In solchen Momenten hat es meist geholfen, dass ich meine eigene Ratlosigkeit mit den Betroffenen geteilt habe. Hier geht es auch darum, dass Gott selbst Mensch geworden ist, um das Leid der Menschen zu teilen. Gott hat nicht gesagt, dass er alles verhindert, sondern dass er mit uns in die letzten Winkel und in die extremsten Erfahrungen unseres Menschseins hineingeht. Das hat er gesagt und das ist Liebe.
Seit 20 Jahren gibt es den Schulversuch „Ethikunterricht“ und den Vorschlag, den Religionsunterricht damit zu ersetzen. Was meinen Sie dazu?
Ethik geht immer von bestimmten Ideologien aus. Und das ist eigentlich schon die Antwort, warum ich Religionsunterricht brauche. Da weiß ich, wofür jemand in Fragen der Ethik steht. Es muss klar sein, um welche Werte es dabei geht und aus welchem Blickwinkel sie gesehen werden. Zugleich wäre es gerecht, dass jene Schüler, die keinen Religionsunterricht besuchen, etwas auf der Werte-Ebene mitkriegen. Das ist meine Alternative.

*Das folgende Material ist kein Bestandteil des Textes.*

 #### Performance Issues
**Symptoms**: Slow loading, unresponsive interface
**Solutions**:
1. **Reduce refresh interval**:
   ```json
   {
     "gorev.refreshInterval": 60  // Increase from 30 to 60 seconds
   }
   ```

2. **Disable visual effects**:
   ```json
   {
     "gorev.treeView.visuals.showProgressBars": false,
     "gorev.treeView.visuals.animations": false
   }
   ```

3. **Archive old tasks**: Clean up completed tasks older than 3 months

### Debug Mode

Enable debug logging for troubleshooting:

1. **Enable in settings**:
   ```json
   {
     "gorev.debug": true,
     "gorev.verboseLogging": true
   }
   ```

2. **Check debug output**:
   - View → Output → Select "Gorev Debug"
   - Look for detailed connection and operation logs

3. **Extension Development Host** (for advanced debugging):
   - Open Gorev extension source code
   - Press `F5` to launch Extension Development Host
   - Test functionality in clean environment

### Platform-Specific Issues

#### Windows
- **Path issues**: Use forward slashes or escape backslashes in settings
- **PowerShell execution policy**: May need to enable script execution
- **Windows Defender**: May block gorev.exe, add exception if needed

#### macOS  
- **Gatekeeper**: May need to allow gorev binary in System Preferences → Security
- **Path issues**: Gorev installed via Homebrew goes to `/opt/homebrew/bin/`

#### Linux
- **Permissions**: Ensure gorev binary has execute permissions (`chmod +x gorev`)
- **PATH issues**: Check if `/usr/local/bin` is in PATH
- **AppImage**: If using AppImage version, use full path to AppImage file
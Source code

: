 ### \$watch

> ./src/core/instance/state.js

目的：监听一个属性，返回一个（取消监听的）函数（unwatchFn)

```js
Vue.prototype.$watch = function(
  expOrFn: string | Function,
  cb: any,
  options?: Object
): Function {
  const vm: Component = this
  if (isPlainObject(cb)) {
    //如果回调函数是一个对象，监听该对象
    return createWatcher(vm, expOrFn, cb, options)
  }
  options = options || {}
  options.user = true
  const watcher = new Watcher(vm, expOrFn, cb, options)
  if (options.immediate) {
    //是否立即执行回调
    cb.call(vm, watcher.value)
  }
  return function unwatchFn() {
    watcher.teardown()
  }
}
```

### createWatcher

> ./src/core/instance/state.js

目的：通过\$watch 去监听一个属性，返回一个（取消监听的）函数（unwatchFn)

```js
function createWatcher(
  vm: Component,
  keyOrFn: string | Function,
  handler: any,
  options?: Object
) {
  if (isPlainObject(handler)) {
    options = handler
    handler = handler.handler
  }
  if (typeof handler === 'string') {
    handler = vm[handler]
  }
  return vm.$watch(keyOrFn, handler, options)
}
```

Warum haben so viele Menschen Angst davor, dass der Islam unsere Kultur verändert?
Gegen Angst lässt sich nicht argumentieren. Ich halte ich es da mit dem Noch-Innenminister von Deutschland, Thomas de Maizière, der einmal gesagt hat: Wir haben als Gesamtgesellschaft jahrzehntelang das Phänomen Religion unterschätzt. Und ich persönlich glaube, dass wir in Österreich auch noch an diesen Punkt kommen werden. Und dort heißt es dann für mich: Lebe ich das, was ich bin, brauche ich keine Angst zu haben – vor nichts und vor niemandem, auch nicht vor jenen, die vorgeben nichts zu leben.
Glauben Sie, dass noch unter Papst Franziskus das Priesteramt für Frauen geöffnet wird?
So schnell glaube ich nicht. Wenn ich ernsthaft auf die Suche nach Lösungen gehe, dann muss ich auch alle Konsequenzen bedenken. Und in diesem Zusammenhang würde ich bitten, dass wir die Europa-Zentriertheit unserer Argumentation ablegen, denn wir sind eine Weltkirche. Wir wollen immer, dass alle so zu sein haben wie wir. Außerdem gibt es mit den Diakonissinnen einen möglichen dritten Weg. Dazu hat unser Papst eine Arbeitsgruppe eingesetzt, die das genauestens prüft. Inhaltlich könnte ich sagen: Was ist eine Religionslehrerin anderes als eine Diakonissin? Sie erfüllt einen Auftrag der Kirche, sogar auf Dauer, wenn ich an die Missio denke. Aber ob das Weihe braucht …?
Wie fastet der Bischof?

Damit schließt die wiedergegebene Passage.